The rows of $A_{M\times K}$ correspond to the different discrete sampling times. The columns of $A_{M\times K}$ express the weighted relationship of different targets and the antenna at the same time. The changes of added Doppler phase in different cross-range angles are shown in the measurement matrix. $a_{n_b}$ in $A_{M\times K}$ is the antenna pattern weighted coefficient, and $N_b={\theta }_b/\phantom{{\theta }_b\left(\omega ·PRI\right)}\left(\omega ·PRI\right)$ is the sampling number of one beamwidth, where ${\theta }_b$ is the beamwidth and $PRI$ is the pulse recurrence interval. For the entire imaging region, the relationship of the column and row of $A_{M\times K}$ is:

$$M=K+N_b-1.$$

(8)

As shown by the model can be represented by Equation (7), in addition to the Doppler history, the antenna pattern is also considered in forward-looking radar imaging. Different from the SAR imaging, the antenna pattern plays the key role to reconstruct the target distribution, and the Doppler term just makes the signal model more accurate when compared with the conventional convolution model [13,14,16]. Although the resolution of the superresolution method for forward-looking imaging will be lower than the SAR technique for side-looking imaging, the superresolution method is an effective way to improve the resolution of forward-looking imaging.

3. Sparse Bayesian Algorithm for High Cross-Range Resolution

In this section, we employ a Bayesian estimator to reconstruct the original image domain.

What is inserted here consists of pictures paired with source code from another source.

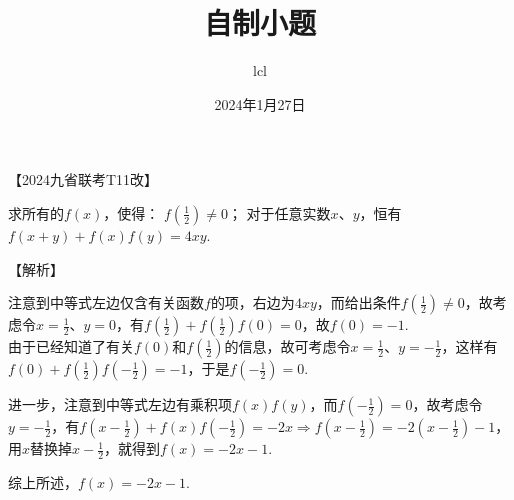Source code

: \documentclass[11pt]{article}
\title{自制小题}
\date{2024年1月27日}
\author{lcl}
\begin{document}
\maketitle
【2024九省联考T11改】\par
求所有的$f(x)$，使得：
 $f(\frac{1}{2}) \neq 0$； 对于任意实数$x$、$y$，恒有$f(x+y)+f(x)f(y)=4xy$.\par
【解析】\par
注意到中等式左边仅含有关函数$f$的项，右边为$4xy$，而给出条件$f(\frac{1}{2}) \neq 0$，故考虑令$x=\frac{1}{2}$、$y=0$，有$f(\frac{1}{2})+f(\frac{1}{2})f(0)=0$，故$f(0)=-1$.\\

由于已经知道了有关$f(0)$和$f(\frac{1}{2})$的信息，故可考虑令$x=\frac{1}{2}$、$y=-\frac{1}{2}$，这样有$f(0)+f(\frac{1}{2})f(-\frac{1}{2})=-1$，于是$f(-\frac{1}{2})=0$.\par

进一步，注意到中等式左边有乘积项$f(x)f(y)$，而$f(-\frac{1}{2})=0$，故考虑令$y=-\frac{1}{2}$，有$f(x-\frac{1}{2})+f(x)f(-\frac{1}{2})=-2x \Rightarrow f(x-\frac{1}{2})=-2(x-\frac{1}{2})-1$，用$x$替换掉$x-\frac{1}{2}$，就得到$f(x)=-2x-1$.\par

综上所述，$f(x)=-2x-1$.
\end{document}
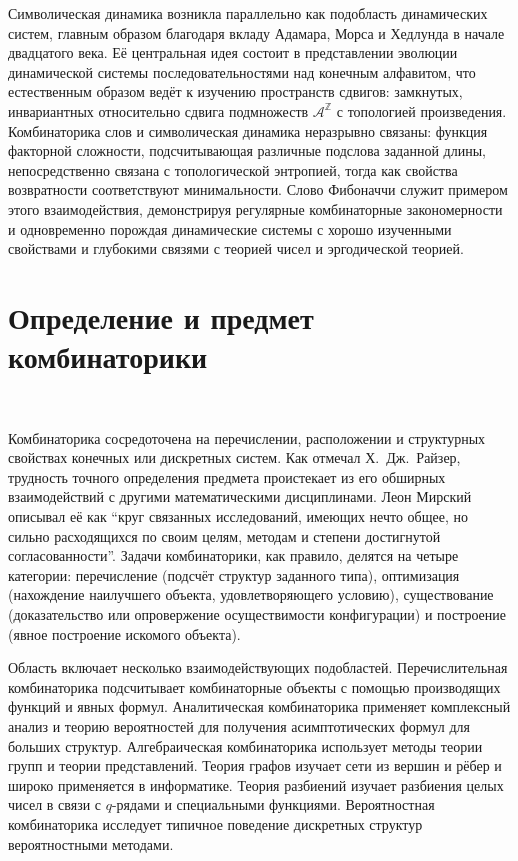 \documentclass[a4paper,14pt]{extreport}
\theoremstyle{plain}
\theoremstyle{definition}
\theoremstyle{remark}
\begin{document}
Символическая динамика возникла параллельно как подобласть динамических 
систем, главным образом благодаря вкладу Адамара, Морса 
и Хедлунда в начале двадцатого века. Её центральная идея состоит в представлении эволюции динамической системы последовательностями над конечным алфавитом, что естественным образом ведёт к изучению пространств сдвигов: 
замкнутых, инвариантных относительно сдвига подмножеств $\mathcal{A}^{\mathbb{Z}}$ 
с топологией произведения. Комбинаторика слов и символическая динамика неразрывно связаны: функция факторной сложности, подсчитывающая различные подслова заданной длины, непосредственно связана с топологической энтропией, тогда как свойства возвратности соответствуют минимальности. Слово Фибоначчи служит примером этого взаимодействия, демонстрируя регулярные комбинаторные закономерности и одновременно порождая динамические системы с хорошо изученными свойствами и глубокими связями с теорией чисел и эргодической теорией.

\section{Определение и предмет комбинаторики}~\label{sec1.2}

Комбинаторика сосредоточена на перечислении, расположении и структурных свойствах конечных или дискретных систем. Как отмечал Х.~Дж.~Райзер, трудность точного определения предмета проистекает из его обширных взаимодействий с другими математическими дисциплинами. Леон Мирский описывал её как ``круг связанных исследований, имеющих нечто общее, но сильно расходящихся по своим целям, методам и степени достигнутой согласованности''. Задачи комбинаторики, как правило, делятся на четыре категории: перечисление (подсчёт структур заданного типа), оптимизация (нахождение наилучшего объекта, удовлетворяющего условию), существование (доказательство или 
опровержение осуществимости конфигурации) и построение (явное построение искомого объекта).

Область включает несколько взаимодействующих подобластей. Перечислительная комбинаторика подсчитывает комбинаторные объекты с помощью производящих функций и явных формул. Аналитическая комбинаторика применяет комплексный анализ и теорию вероятностей для получения асимптотических формул для больших структур. Алгебраическая комбинаторика использует методы теории групп и теории представлений. Теория графов изучает сети из вершин и рёбер и широко применяется в информатике. 
Теория разбиений изучает разбиения целых чисел в связи с $q$-рядами и специальными функциями. Вероятностная комбинаторика исследует типичное поведение дискретных структур вероятностными методами.
\end{document}
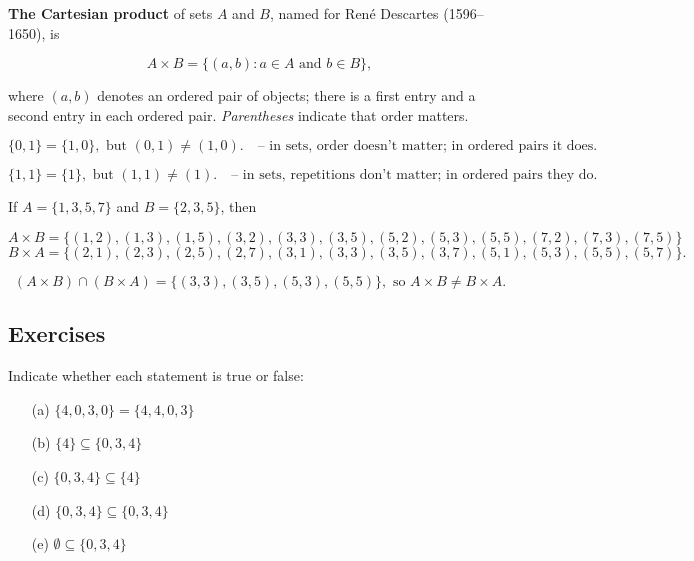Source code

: \begin{definition}
    \textbf{The Cartesian product} of sets \( A \) and \( B \), named for Ren\'e Descartes (1596--1650), is

\[ A \times B = \{(a, b): a \in A \text{ and } b \in B\}, \]

where \( (a,b) \) denotes an ordered pair of objects; there is a first entry and a second entry in each ordered pair. \emph{Parentheses} indicate that order matters.

\end{definition}
\begin{remark}
    \[ \{0, 1\} = \{1, 0\}, \text{ but } (0, 1) \neq (1, 0). \quad \text{-- in sets, order doesn't matter; in ordered pairs it does.} \]
    
\[ \{1, 1\} = \{1\}, \text{ but } (1, 1) \neq (1). \quad \text{-- in sets, repetitions don't matter; in ordered pairs they do.} \]

\end{remark}
\begin{example}
    If \( A = \{1,3,5,7\} \) and \( B = \{2,3,5\} \), then

\[ A \times B = \{(1, 2), (1, 3), (1, 5), (3, 2), (3, 3), (3, 5), (5, 2), (5, 3), (5, 5), (7, 2), (7, 3), (7, 5)\} \]
\[ B \times A = \{(2, 1), (2, 3), (2, 5), (2, 7), (3, 1), (3, 3), (3, 5), (3, 7), (5, 1), (5, 3), (5, 5), (5, 7)\}. \]

\[ (A \times B) \cap (B \times A) = \{(3,3), (3,5), (5,3), (5,5)\}, \text{ so } A \times B \neq B \times A. \]
\end{example}

\subsection{Exercises}
\begin{exercise}
Indicate whether each statement is true or false:
\begin{enumerate}
    \item[(a)] \(\{4, 0, 3, 0\} = \{4, 4, 0, 3\}\)
    \item[(b)] \(\{4\} \subseteq \{0, 3, 4\}\)
    \item[(c)] \(\{0, 3, 4\} \subseteq \{4\}\)
    \item[(d)] \(\{0, 3, 4\} \subseteq \{0, 3, 4\}\)
    \item[(e)] \(\emptyset \subseteq \{0, 3, 4\}\)
\end{enumerate}

\end{exercise}


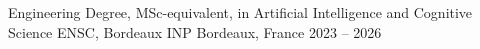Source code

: 
\begin{cventries}
  \cventry
    {Engineering Degree, MSc-equivalent, in Artificial Intelligence and Cognitive Science}
    {ENSC, Bordeaux INP}
    {Bordeaux, France}
    {2023 -- 2026}
    {}
\end{cventries}
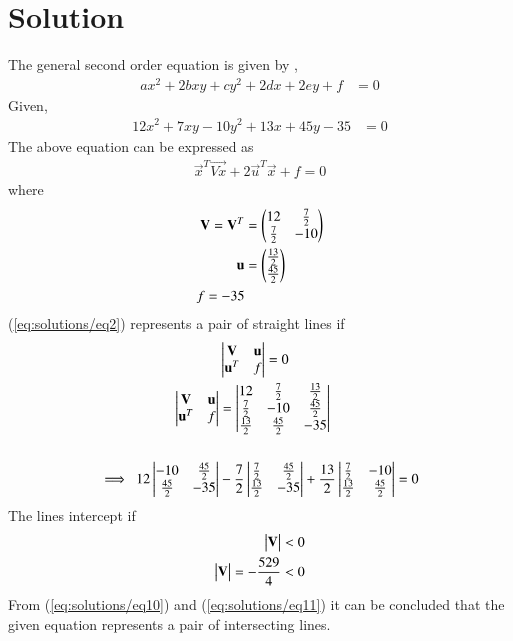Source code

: \documentclass[journal,12pt,twocolumn]{IEEEtran}
\begin{document}
\section{Solution}
The general second order equation is given by ,
\begin{align}
ax^2+2bxy+cy^2+2dx+2ey+f&=0\label{eq1}
\end{align}
Given,
\begin{align}
    12x^2+7xy-10y^2+13x+45y-35&=0 \label{eqgiven}
\end{align}
The above equation can be expressed as
\begin{align}
        \vec{x}^{T}\vec{Vx} + 2\vec{u}^{T}\vec{x} + f=0   \label{eq:solutions/eq2}
\end{align}
where
\begin{align}
	\mathbf{V}=\mathbf{V}^T &= \begin{pmatrix}12 & \frac{7}{2} \\ \frac{7}{2} & -10\end{pmatrix} \\
	\mathbf{u} &= \begin{pmatrix}\frac{13}{2} \\ \frac{45}{2}\end{pmatrix} \\
	 f=-35
\end{align}	
	(\ref{eq:solutions/eq2}) represents a pair of straight lines if
\begin{align}
	&\begin{vmatrix}\mathbf{V} & \mathbf{u} \\ \mathbf{u}^T & f\end{vmatrix} = 0     \label{eq:solutions/eq5} \\
	\begin{vmatrix}\mathbf{V} & \mathbf{u} \\ \mathbf{u}^T & f\end{vmatrix} 
		&= \begin{vmatrix}12 & \frac{7}{2}  & \frac{13}{2} \\ 
	        \frac{7}{2} & -10 & \frac{45}{2}     \\
	       \frac{13}{2} & \frac{45}{2} & -35 \end{vmatrix}  \\
	       		\nonumber \\
	\implies \ 12\begin{vmatrix}-10 & \frac{45}{2} \\ \frac{45}{2} & -35\end{vmatrix} 
		& -\frac{7}{2}\begin{vmatrix}\frac{7}{2} & \frac{45}{2} \\ \frac{13}{2} & -35\end{vmatrix} 
		+\frac{13}{2}\begin{vmatrix}\frac{7}{2} & -10 \\ \frac{13}{2} & \frac{45}{2}\end{vmatrix} = 0 \label{eq:solutions/eq10}
\end{align}
The lines intercept if
\begin{align}
        \begin{vmatrix}\mathbf{V}\end{vmatrix} < 0 \\
 	\begin{vmatrix}\mathbf{V}\end{vmatrix}=-\frac{529}{4} < 0 \label{eq:solutions/eq11}
\end{align}
\renewcommand{\thefigure}{1}
From (\ref{eq:solutions/eq10}) and (\ref{eq:solutions/eq11}) it can be concluded that the given equation represents a pair of intersecting lines.\\
\end{document}
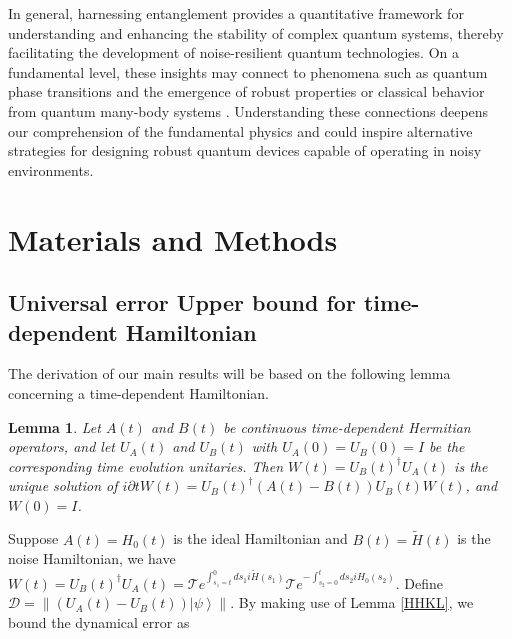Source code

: \documentclass[12pt]{article}
\newtheorem{lemma}{Lemma}
\newcommand{\autoref}[1]{\ref{#1}}
\newcommand{\ket}[1]{\left|#1\right\rangle}
\newcommand{\norm}[1]{\left\lVert #1\right\rVert}
\begin{document}
In general,  harnessing entanglement provides a quantitative framework for understanding and enhancing the stability of complex quantum systems, thereby facilitating the development of noise-resilient quantum technologies. On a fundamental level, these insights may connect to phenomena such as quantum phase transitions \cite{osterloh2002scaling,EntanglementQFTPhysRevA.66.032110,HaiqingLin2004PhysRevLett.93.086402} and the emergence of robust properties or classical behavior from quantum many-body systems \cite{zurek2022emergence}.  Understanding these connections deepens our comprehension of the fundamental physics and could inspire alternative strategies for designing robust quantum devices capable of operating in noisy environments.






 








\section*{Materials and Methods}

\subsection*{Universal error Upper bound for time-dependent Hamiltonian}
The derivation of our main results will be based on the following lemma concerning a time-dependent Hamiltonian.
\begin{lemma}     \label{HHKLsupp}\cite{HHKL8555119}
    Let $A(t)$ and $B(t)$ be continuous time-dependent Hermitian operators, and let $U_A(t)$ and $U_B(t)$  with $U_A(0) = U_B(0) = I$ be the corresponding time evolution unitaries. 
    Then $W(t)=U_B(t)^\dagger U_A(t)$ is the unique solution of $ i \partial t W(t) =U_B (t)^\dagger (A(t)-B(t))U_B(t ) W(t)$, and $W(0)=I$.
\end{lemma}


Suppose $A(t)=H_0(t)$ is the ideal Hamiltonian and $B(t)=\widetilde{H}(t)$ is the noise Hamiltonian, we have $W(t)=U_{B}(t)^\dagger U_A(t)=\mathcal{T}e^{\int_{s_1=t}^{0}ds_1i\widetilde{H}(s_1)} \mathcal{T}e^{-\int_{s_2=0}^{t}d{s_2}iH_0(s_2)}$.  Define $\mathcal{D}=\norm{(U_A(t)-U_B(t))\ket{\psi}}$.
By making use of Lemma \autoref{HHKL}, we bound the dynamical error as
\end{document}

3.1. Sparse Bayesian Superresolution Algorithm

The maximum a posteriori (MAP) estimation can be considered as a Bayesian version of maximum likelihood (ML) estimation, with prior information of the target included. The basic form of the MAP estimator is:

$$\begin{array}{c}\hfill \widehat{\mathbf{x}}=arg\underset{\mathbf{x}}{max}p\left(\mathbf{x}|\mathbf{g}\right)=arg\underset{\mathbf{x}}{max}\left[p\left(\mathbf{g}|\mathbf{x}\right)p\left(\mathbf{x}\right)\right]\end{array}$$

(9)

where $p\left(·\right)$ represents the probability density function, $p\left(\mathbf{x}|\mathbf{g}\right)$ is the a posteriori probability density function, $p\left(\mathbf{g}|\mathbf{x}\right)$ is the likelihood probability density function (which is determined by the statistical properties of noise), and $p\left(\mathbf{x}\right)$ is the prior information of the target scattering coefficient. The MAP estimator is equivalent to the ML estimator when there is no prior information about the target distribution.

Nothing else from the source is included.